Stored data entries:
^^^^^^^^^^^^^^^^

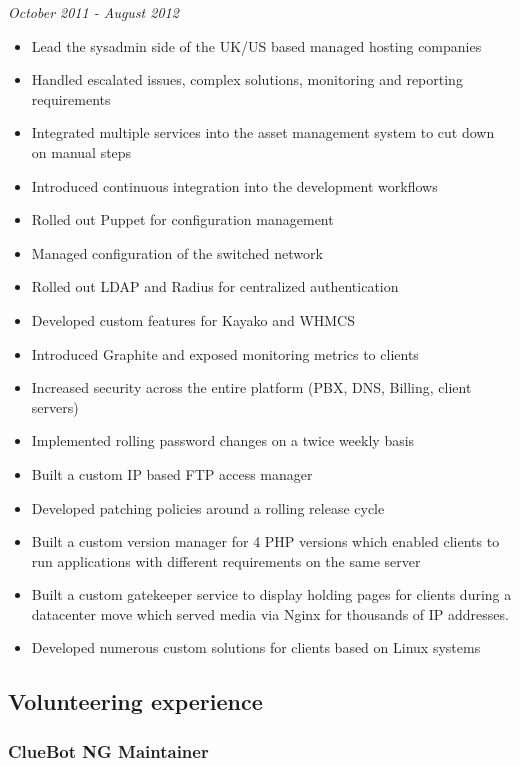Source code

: \emph{October 2011 - August 2012}

\begin{itemize}
\itemsep1pt\parskip0pt
\item
  Lead the sysadmin side of the UK/US based managed hosting companies
\item
  Handled escalated issues, complex solutions, monitoring and reporting
  requirements
\item
  Integrated multiple services into the asset management system to cut
  down on manual steps
\item
  Introduced continuous integration into the development workflows
\item
  Rolled out Puppet for configuration management
\item
  Managed configuration of the switched network
\item
  Rolled out LDAP and Radius for centralized authentication
\item
  Developed custom features for Kayako and WHMCS
\item
  Introduced Graphite and exposed monitoring metrics to clients
\item
  Increased security across the entire platform (PBX, DNS, Billing,
  client servers)
\item
  Implemented rolling password changes on a twice weekly basis
\item
  Built a custom IP based FTP access manager
\item
  Developed patching policies around a rolling release cycle
\item
  Built a custom version manager for 4 PHP versions which enabled
  clients to run applications with different requirements on the same
  server
\item
  Built a custom gatekeeper service to display holding pages for clients
  during a datacenter move which served media via Nginx for thousands of
  IP addresses.
\item
  Developed numerous custom solutions for clients based on Linux systems
\end{itemize}

\subsection{Volunteering experience}\label{volunteering-experience}

\subsubsection{ClueBot NG Maintainer}\label{cluebot-ng-maintainer}

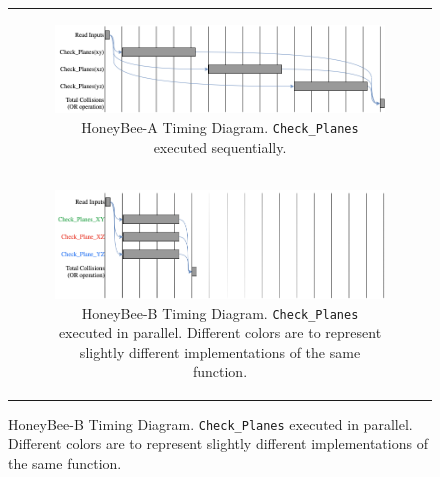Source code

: \begin{figure}[H]
\begin{centering}
\begin{tabular}{c}

\begin{subfigure}{\linewidth}
\includegraphics[width=\linewidth]{chapters/chapter3/img/timing1.png}
\caption{HoneyBee-A Timing Diagram. \texttt{Check\_Planes} executed sequentially.}
\label{fig:hbb_timing_a}
\end{subfigure} \\

\begin{subfigure}{\linewidth}
\includegraphics[width=\linewidth]{chapters/chapter3/img/timing2.png}
\caption{HoneyBee-B Timing Diagram. \texttt{Check\_Planes} executed in parallel. Different colors are to represent slightly different implementations of the same function.}
\label{fig:hbb_timing_b}
\end{subfigure} \\

\end{tabular}
\label{fig:hbb_timing}
\end{centering}
\end{figure}
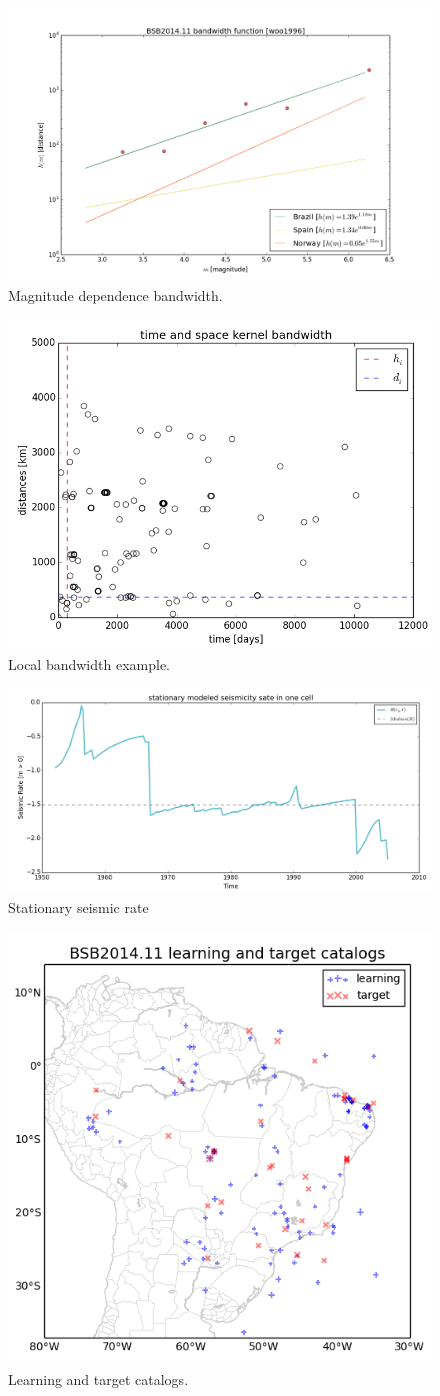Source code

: \documentclass[draft, grl]{agutex}
\begin{document}


\begin{figure}
	\includegraphics[width=0.4\linewidth]{z_img_woo_bandwidth}
	\caption{Magnitude dependence bandwidth.}
	\label{fig_woo_bandwidth}
\end{figure}





\begin{figure}
	\includegraphics[width=0.4\linewidth]{z_img_helmstetter_hidi}
	\caption{Local bandwidth example.}
	\label{fig_helmstetter_hidi}
\end{figure}




\begin{figure}
	\includegraphics[width=0.4\linewidth]{z_img_helmstetter_stationary_a}
	\caption{Stationary seismic rate}
	\label{fig_helmstetter_stationary_rate}
\end{figure}


\begin{figure}
	\includegraphics[width=0.4\linewidth]{z_img_helmstetter_catalogues}
	\caption{Learning and target catalogs.}
	\label{fig_helmstetter_catalogues}
\end{figure}
\end{document}
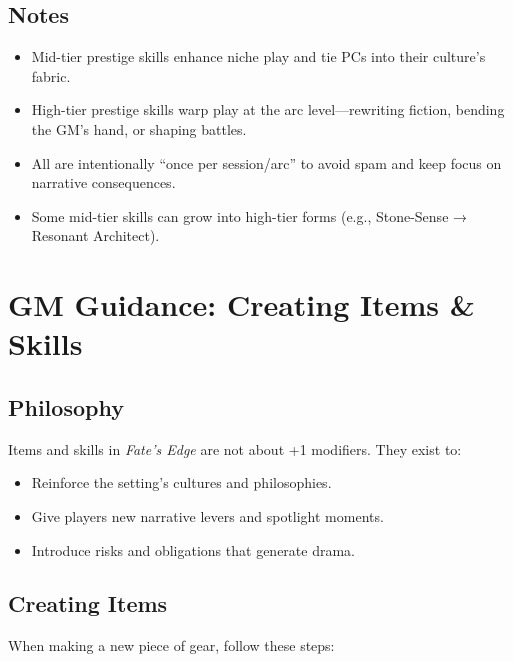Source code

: \documentclass[12pt]{book}
\begin{document}
\subsection*{Notes}
\begin{itemize}
  \item Mid-tier prestige skills enhance niche play and tie PCs into their culture’s fabric.  
  \item High-tier prestige skills warp play at the arc level—rewriting fiction, bending the GM’s hand, or shaping battles.  
  \item All are intentionally “once per session/arc” to avoid spam and keep focus on narrative consequences.  
  \item Some mid-tier skills can grow into high-tier forms (e.g., Stone-Sense → Resonant Architect).  
\end{itemize}

\section*{GM Guidance: Creating Items \& Skills}

\subsection*{Philosophy}
Items and skills in \textit{Fate’s Edge} are not about +1 modifiers.  
They exist to:
\begin{itemize}
  \item Reinforce the setting’s cultures and philosophies.
  \item Give players new narrative levers and spotlight moments.
  \item Introduce risks and obligations that generate drama.
\end{itemize}

\subsection*{Creating Items}
When making a new piece of gear, follow these steps:
\end{document}
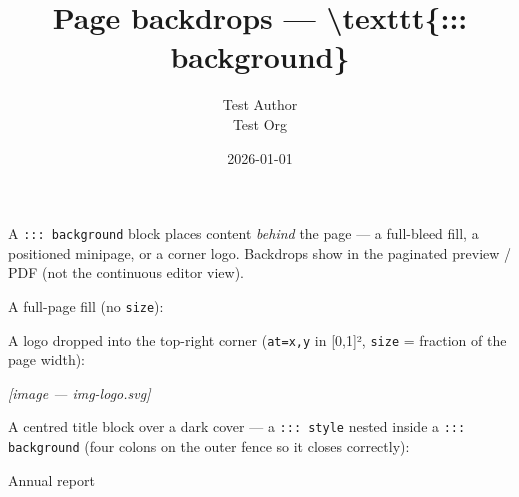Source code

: \documentclass[11pt,a4paper]{article}
\title{Page backdrops — \textbackslash{}texttt\{::: background\}}
\author{Test Author \\ Test Org}
\date{2026-01-01}
\theoremstyle{definition}
\begin{document}
\maketitle

A \texttt{::: background} block places content \emph{behind} the page — a full-bleed
fill, a positioned minipage, or a corner logo. Backdrops show in the
paginated preview / PDF (not the continuous editor view).


A full-page fill (no \texttt{size}):


\begin{tcolorbox}[breakable, colback=gray!5, colframe=gray!50, title=Background]

\end{tcolorbox}


A logo dropped into the top-right corner (\texttt{at=x,y} in [0,1]², \texttt{size} =
fraction of the page width):


\begin{tcolorbox}[breakable, colback=gray!5, colframe=gray!50, title=Background]
\textit{[image — img-logo.svg]}
\end{tcolorbox}


A centred title block over a dark cover — a \texttt{::: style} nested inside a
\texttt{::: background} (four colons on the outer fence so it closes correctly):


\begin{tcolorbox}[breakable, colback=gray!5, colframe=gray!50, title=Background]
\begin{tcolorbox}[breakable, colback=gray!5, colframe=gray!50, title=Style]
Annual report
\end{tcolorbox}
\end{tcolorbox}
\end{document}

^^^^^^^^^^^^^^^^

Omit every picture while printing the data word for word.

Source code

: \emph{October 2011 - August 2012}

\begin{itemize}
\itemsep1pt\parskip0pt
\item
  Lead the sysadmin side of the UK/US based managed hosting companies
\item
  Handled escalated issues, complex solutions, monitoring and reporting
  requirements
\item
  Integrated multiple services into the asset management system to cut
  down on manual steps
\item
  Introduced continuous integration into the development workflows
\item
  Rolled out Puppet for configuration management
\item
  Managed configuration of the switched network
\item
  Rolled out LDAP and Radius for centralized authentication
\item
  Developed custom features for Kayako and WHMCS
\item
  Introduced Graphite and exposed monitoring metrics to clients
\item
  Increased security across the entire platform (PBX, DNS, Billing,
  client servers)
\item
  Implemented rolling password changes on a twice weekly basis
\item
  Built a custom IP based FTP access manager
\item
  Developed patching policies around a rolling release cycle
\item
  Built a custom version manager for 4 PHP versions which enabled
  clients to run applications with different requirements on the same
  server
\item
  Built a custom gatekeeper service to display holding pages for clients
  during a datacenter move which served media via Nginx for thousands of
  IP addresses.
\item
  Developed numerous custom solutions for clients based on Linux systems
\end{itemize}

\subsection{Volunteering experience}\label{volunteering-experience}

\subsubsection{ClueBot NG Maintainer}\label{cluebot-ng-maintainer}

Source code

: \begin{figure}[H]
\begin{centering}
\begin{tabular}{c}

\begin{subfigure}{\linewidth}
\includegraphics[width=\linewidth]{chapters/chapter3/img/timing1.png}
\caption{HoneyBee-A Timing Diagram. \texttt{Check\_Planes} executed sequentially.}
\label{fig:hbb_timing_a}
\end{subfigure} \\

\begin{subfigure}{\linewidth}
\includegraphics[width=\linewidth]{chapters/chapter3/img/timing2.png}
\caption{HoneyBee-B Timing Diagram. \texttt{Check\_Planes} executed in parallel. Different colors are to represent slightly different implementations of the same function.}
\label{fig:hbb_timing_b}
\end{subfigure} \\

\end{tabular}
\label{fig:hbb_timing}
\end{centering}
\end{figure}
Source code

: \documentclass[draft, grl]{agutex}
\begin{document}


\begin{figure}
	\includegraphics[width=0.4\linewidth]{z_img_woo_bandwidth}
	\caption{Magnitude dependence bandwidth.}
	\label{fig_woo_bandwidth}
\end{figure}





\begin{figure}
	\includegraphics[width=0.4\linewidth]{z_img_helmstetter_hidi}
	\caption{Local bandwidth example.}
	\label{fig_helmstetter_hidi}
\end{figure}




\begin{figure}
	\includegraphics[width=0.4\linewidth]{z_img_helmstetter_stationary_a}
	\caption{Stationary seismic rate}
	\label{fig_helmstetter_stationary_rate}
\end{figure}


\begin{figure}
	\includegraphics[width=0.4\linewidth]{z_img_helmstetter_catalogues}
	\caption{Learning and target catalogs.}
	\label{fig_helmstetter_catalogues}
\end{figure}
\end{document}
Source code

: \documentclass[12pt]{book}
\begin{document}
\subsection*{Notes}
\begin{itemize}
  \item Mid-tier prestige skills enhance niche play and tie PCs into their culture’s fabric.  
  \item High-tier prestige skills warp play at the arc level—rewriting fiction, bending the GM’s hand, or shaping battles.  
  \item All are intentionally “once per session/arc” to avoid spam and keep focus on narrative consequences.  
  \item Some mid-tier skills can grow into high-tier forms (e.g., Stone-Sense → Resonant Architect).  
\end{itemize}

\section*{GM Guidance: Creating Items \& Skills}

\subsection*{Philosophy}
Items and skills in \textit{Fate’s Edge} are not about +1 modifiers.  
They exist to:
\begin{itemize}
  \item Reinforce the setting’s cultures and philosophies.
  \item Give players new narrative levers and spotlight moments.
  \item Introduce risks and obligations that generate drama.
\end{itemize}

\subsection*{Creating Items}
When making a new piece of gear, follow these steps:
\end{document}
Source code

: \documentclass[11pt,a4paper]{article}
\title{Page backdrops — \textbackslash{}texttt\{::: background\}}
\author{Test Author \\ Test Org}
\date{2026-01-01}
\theoremstyle{definition}
\begin{document}
\maketitle

A \texttt{::: background} block places content \emph{behind} the page — a full-bleed
fill, a positioned minipage, or a corner logo. Backdrops show in the
paginated preview / PDF (not the continuous editor view).


A full-page fill (no \texttt{size}):


\begin{tcolorbox}[breakable, colback=gray!5, colframe=gray!50, title=Background]

\end{tcolorbox}


A logo dropped into the top-right corner (\texttt{at=x,y} in [0,1]², \texttt{size} =
fraction of the page width):


\begin{tcolorbox}[breakable, colback=gray!5, colframe=gray!50, title=Background]
\textit{[image — img-logo.svg]}
\end{tcolorbox}


A centred title block over a dark cover — a \texttt{::: style} nested inside a
\texttt{::: background} (four colons on the outer fence so it closes correctly):


\begin{tcolorbox}[breakable, colback=gray!5, colframe=gray!50, title=Background]
\begin{tcolorbox}[breakable, colback=gray!5, colframe=gray!50, title=Style]
Annual report
\end{tcolorbox}
\end{tcolorbox}
\end{document}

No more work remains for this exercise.